Still wars um Belletrist Pascal Mercier in den letzten Jahren. Nachdem er im August 2004 den Roman «Nachtzug nach Lissabon» veröffentlicht hatte, folgte 2007 nur noch die Novelle «Lea». Als Philosoph Peter Bieri war er in dieser Zeit aktiver.
Der «Nachtzug» zog derweil weiter von Erfolg zu Erfolg: Mehr als zwei Millionen verkaufte Bücher allein im deutschsprachigen Raum, Übersetzungen in 32 andere Sprachen und schliesslich – 2013 – die Verfilmung durch Oscar-Gewinner Bille August (71, «Pelle der Eroberer»).

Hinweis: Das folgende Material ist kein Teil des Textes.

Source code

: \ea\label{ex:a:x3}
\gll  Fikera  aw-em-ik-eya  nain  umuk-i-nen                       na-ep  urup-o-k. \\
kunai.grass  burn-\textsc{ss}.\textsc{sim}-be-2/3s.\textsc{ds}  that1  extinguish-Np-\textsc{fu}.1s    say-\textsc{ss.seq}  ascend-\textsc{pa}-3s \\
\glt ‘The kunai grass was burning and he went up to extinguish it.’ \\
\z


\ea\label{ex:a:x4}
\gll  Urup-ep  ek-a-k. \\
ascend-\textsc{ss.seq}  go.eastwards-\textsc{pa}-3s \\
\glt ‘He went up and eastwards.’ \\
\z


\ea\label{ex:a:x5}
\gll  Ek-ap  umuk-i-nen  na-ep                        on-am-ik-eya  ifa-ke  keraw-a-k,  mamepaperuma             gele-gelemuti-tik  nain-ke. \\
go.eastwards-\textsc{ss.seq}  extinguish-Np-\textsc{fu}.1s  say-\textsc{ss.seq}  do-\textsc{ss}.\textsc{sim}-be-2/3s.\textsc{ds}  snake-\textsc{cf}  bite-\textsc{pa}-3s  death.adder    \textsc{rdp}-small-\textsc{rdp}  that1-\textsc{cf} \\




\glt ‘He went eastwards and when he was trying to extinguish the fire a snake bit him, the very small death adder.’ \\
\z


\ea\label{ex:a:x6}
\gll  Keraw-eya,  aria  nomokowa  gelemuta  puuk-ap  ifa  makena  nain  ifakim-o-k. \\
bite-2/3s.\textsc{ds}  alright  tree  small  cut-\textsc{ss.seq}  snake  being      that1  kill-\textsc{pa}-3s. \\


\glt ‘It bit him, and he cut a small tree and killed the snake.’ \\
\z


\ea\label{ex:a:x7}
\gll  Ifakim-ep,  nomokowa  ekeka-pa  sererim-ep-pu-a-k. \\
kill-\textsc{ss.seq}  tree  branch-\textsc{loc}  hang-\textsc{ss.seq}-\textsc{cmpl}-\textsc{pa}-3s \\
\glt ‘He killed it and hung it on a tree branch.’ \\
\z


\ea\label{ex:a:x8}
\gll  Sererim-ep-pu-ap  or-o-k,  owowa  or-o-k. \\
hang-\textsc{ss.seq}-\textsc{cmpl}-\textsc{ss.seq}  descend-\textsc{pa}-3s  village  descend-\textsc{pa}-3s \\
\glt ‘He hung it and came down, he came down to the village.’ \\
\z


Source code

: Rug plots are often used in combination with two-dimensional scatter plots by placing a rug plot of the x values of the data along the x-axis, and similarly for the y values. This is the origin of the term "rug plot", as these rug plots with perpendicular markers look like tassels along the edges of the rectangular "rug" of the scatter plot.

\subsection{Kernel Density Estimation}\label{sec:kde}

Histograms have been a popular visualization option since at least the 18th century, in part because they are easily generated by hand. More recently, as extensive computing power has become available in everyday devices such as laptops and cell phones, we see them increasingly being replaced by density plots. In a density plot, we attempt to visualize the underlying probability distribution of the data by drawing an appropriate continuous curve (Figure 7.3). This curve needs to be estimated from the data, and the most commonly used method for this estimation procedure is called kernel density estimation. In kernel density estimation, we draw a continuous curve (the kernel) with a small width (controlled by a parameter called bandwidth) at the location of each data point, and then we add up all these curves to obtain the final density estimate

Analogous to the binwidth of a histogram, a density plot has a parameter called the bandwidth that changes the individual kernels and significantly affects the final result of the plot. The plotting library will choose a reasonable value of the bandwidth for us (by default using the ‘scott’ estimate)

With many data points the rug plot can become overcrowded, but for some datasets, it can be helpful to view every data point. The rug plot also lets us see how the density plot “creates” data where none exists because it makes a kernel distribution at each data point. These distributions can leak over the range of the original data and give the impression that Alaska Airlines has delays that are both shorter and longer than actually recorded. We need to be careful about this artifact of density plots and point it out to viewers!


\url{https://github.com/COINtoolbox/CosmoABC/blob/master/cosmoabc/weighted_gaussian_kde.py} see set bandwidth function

Jeremy Irons (71) in der Hauptrolle des Berner Gymnasiallehrers Raimund Gregorius auf den Spuren des fiktiven Dichters Prado und weitere Stars wie Bruno Ganz (1941–2019), Christopher Lee (1922–2015) oder Charlotte Rampling (73) machten den Film zu einem Kassenschlager in Schweizer Kinos.
Nicht zuletzt dank des Lokalkolorits zu Beginn: Gregorius begegnet auf der Berner Kirchenfeldbrücke einer scheinbar suizidgefährdeten Portugiesin, gespielt von Sarah Spale (39), die aktuell in der Titelrolle in der TV-Serie «Wilder» und als Drogensüchtige im Kinospielfilm «Platzspitzbaby» durchstartet.

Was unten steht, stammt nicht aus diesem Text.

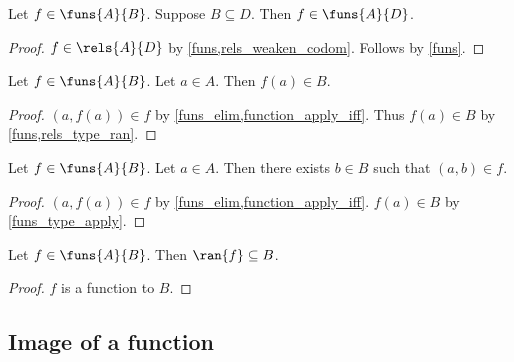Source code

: \begin{proposition}\label{funs_weaken_codom}
    Let $f\in\funs{A}{B}$.
    Suppose $B\subseteq D$.
    Then $f\in\funs{A}{D}$.
\end{proposition}
\begin{proof}
    $f\in\rels{A}{D}$ by \cref{funs,rels_weaken_codom}.
    Follows by \cref{funs}.
\end{proof}

\begin{proposition}\label{funs_type_apply}
    Let $f\in\funs{A}{B}$.
    Let $a\in A$.
    Then $f(a)\in B$.
\end{proposition}
\begin{proof}
    $(a,f(a)) \in f$ by \cref{funs_elim,function_apply_iff}.
    Thus $f(a)\in B$ by \cref{funs,rels_type_ran}.
\end{proof}

\begin{proposition}\label{funs_tuple_intro}
    Let $f\in\funs{A}{B}$.
    Let $a\in A$.
    Then there exists $b\in B$ such that $(a,b)\in f$.
\end{proposition}
\begin{proof}
    $(a,f(a)) \in f$ by \cref{funs_elim,function_apply_iff}.
    $f(a)\in B$ by \cref{funs_type_apply}.
\end{proof}


%
%

\begin{proposition}\label{funs_ran}
    Let $f\in\funs{A}{B}$.
    Then $\ran{f}\subseteq B$.
\end{proposition}
\begin{proof}
    $f$ is a function to $B$.
\end{proof}



\subsection{Image of a function}

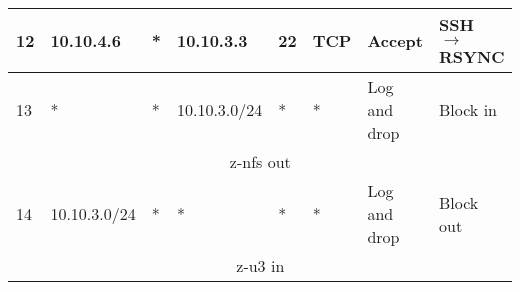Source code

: \documentclass[a4paper, 11pt, oneside]{article}
\begin{document}
\begin{table}[H]
{\begin{tabular}{|llllllll|}
\multicolumn{1}{|l|}{12}          & \multicolumn{1}{l|}{10.10.4.6}                                                    & \multicolumn{1}{l|}{*}                                                              & \multicolumn{1}{l|}{10.10.3.3}                                                      & \multicolumn{1}{l|}{22}                                                                  & \multicolumn{1}{l|}{TCP}               & \multicolumn{1}{l|}{Accept}          & SSH $\rightarrow$ RSYNC                \\ \hline
\multicolumn{1}{|l|}{13}          & \multicolumn{1}{l|}{*}                                                            & \multicolumn{1}{l|}{*}                                                              & \multicolumn{1}{l|}{10.10.3.0/24}                                                      & \multicolumn{1}{l|}{*}                                                                   & \multicolumn{1}{l|}{*}                 & \multicolumn{1}{l|}{Log and drop}    & Block in                               \\ \hline
\multicolumn{8}{|c|}{{\color[HTML]{FE0000} z-nfs out}}                                                                                                                                                                                                                                                                                                                                                                                                                                                                   \\ \hline
\multicolumn{1}{|l|}{14}          & \multicolumn{1}{l|}{10.10.3.0/24}                                                 & \multicolumn{1}{l|}{*}                                                              & \multicolumn{1}{l|}{*}                                                                 & \multicolumn{1}{l|}{*}                                                                   & \multicolumn{1}{l|}{*}                 & \multicolumn{1}{l|}{Log and drop}    & Block out                              \\ \hline
\multicolumn{8}{|c|}{{\color[HTML]{FE0000} z-u3 in}}                                                                                                                                                                                                                                                                                                                                                                                                                                                                     \\ \hline

\end{tabular}}
\end{table}
\end{document}
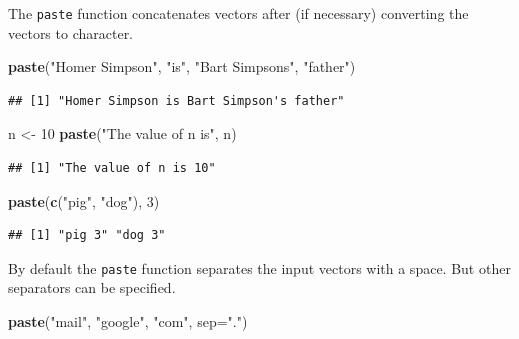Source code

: \documentclass[
]{krantz}
\newenvironment{Shaded}{\begin{snugshade}}{\end{snugshade}}
\newcommand{\DataTypeTok}[1]{\textcolor[rgb]{0.13,0.29,0.53}{#1}}
\newcommand{\DecValTok}[1]{\textcolor[rgb]{0.00,0.00,0.81}{#1}}
\newcommand{\KeywordTok}[1]{\textcolor[rgb]{0.13,0.29,0.53}{\textbf{#1}}}
\newcommand{\NormalTok}[1]{#1}
\newcommand{\StringTok}[1]{\textcolor[rgb]{0.31,0.60,0.02}{#1}}
\begin{document}
The \texttt{paste} function concatenates vectors after (if necessary) converting the vectors to character.

\begin{Shaded}
\begin{Highlighting}[]
\KeywordTok{paste}\NormalTok{(}\StringTok{"Homer Simpson"}\NormalTok{, }\StringTok{"is"}\NormalTok{, }\StringTok{"Bart Simpson\textquotesingle{}s"}\NormalTok{, }\StringTok{"father"}\NormalTok{)}
\end{Highlighting}
\end{Shaded}

\begin{verbatim}
## [1] "Homer Simpson is Bart Simpson's father"
\end{verbatim}

\begin{Shaded}
\begin{Highlighting}[]
\NormalTok{n \textless{}{-}}\StringTok{ }\DecValTok{10}
\KeywordTok{paste}\NormalTok{(}\StringTok{"The value of n is"}\NormalTok{, n)}
\end{Highlighting}
\end{Shaded}

\begin{verbatim}
## [1] "The value of n is 10"
\end{verbatim}

\begin{Shaded}
\begin{Highlighting}[]
\KeywordTok{paste}\NormalTok{(}\KeywordTok{c}\NormalTok{(}\StringTok{"pig"}\NormalTok{, }\StringTok{"dog"}\NormalTok{), }\DecValTok{3}\NormalTok{)}
\end{Highlighting}
\end{Shaded}

\begin{verbatim}
## [1] "pig 3" "dog 3"
\end{verbatim}

By default the \texttt{paste} function separates the input vectors with a space. But other separators can be specified.

\begin{Shaded}
\begin{Highlighting}[]
\KeywordTok{paste}\NormalTok{(}\StringTok{"mail"}\NormalTok{, }\StringTok{"google"}\NormalTok{, }\StringTok{"com"}\NormalTok{, }\DataTypeTok{sep=}\StringTok{"."}\NormalTok{)}
\end{Highlighting}
\end{Shaded}
\end{document}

Wieder ein sprachbesessener Mann in einer Stadt am Meer
Und nun Merciers neuer Roman «Das Gewicht der Worte». Der Autor setzt darin auf sein Erfolgsrezept: Wieder spielt die Geschichte zu grossen Teilen in einer melancholischen Stadt am Meer – dieses Mal im italienischen Triest; wieder geht es um einen sprachbesessenen Mann – dieses Mal um den Übersetzer Simon Leyland; und wieder bewegt ihn ein Dichter – dieses Mal der fiktive Russe Smirnov.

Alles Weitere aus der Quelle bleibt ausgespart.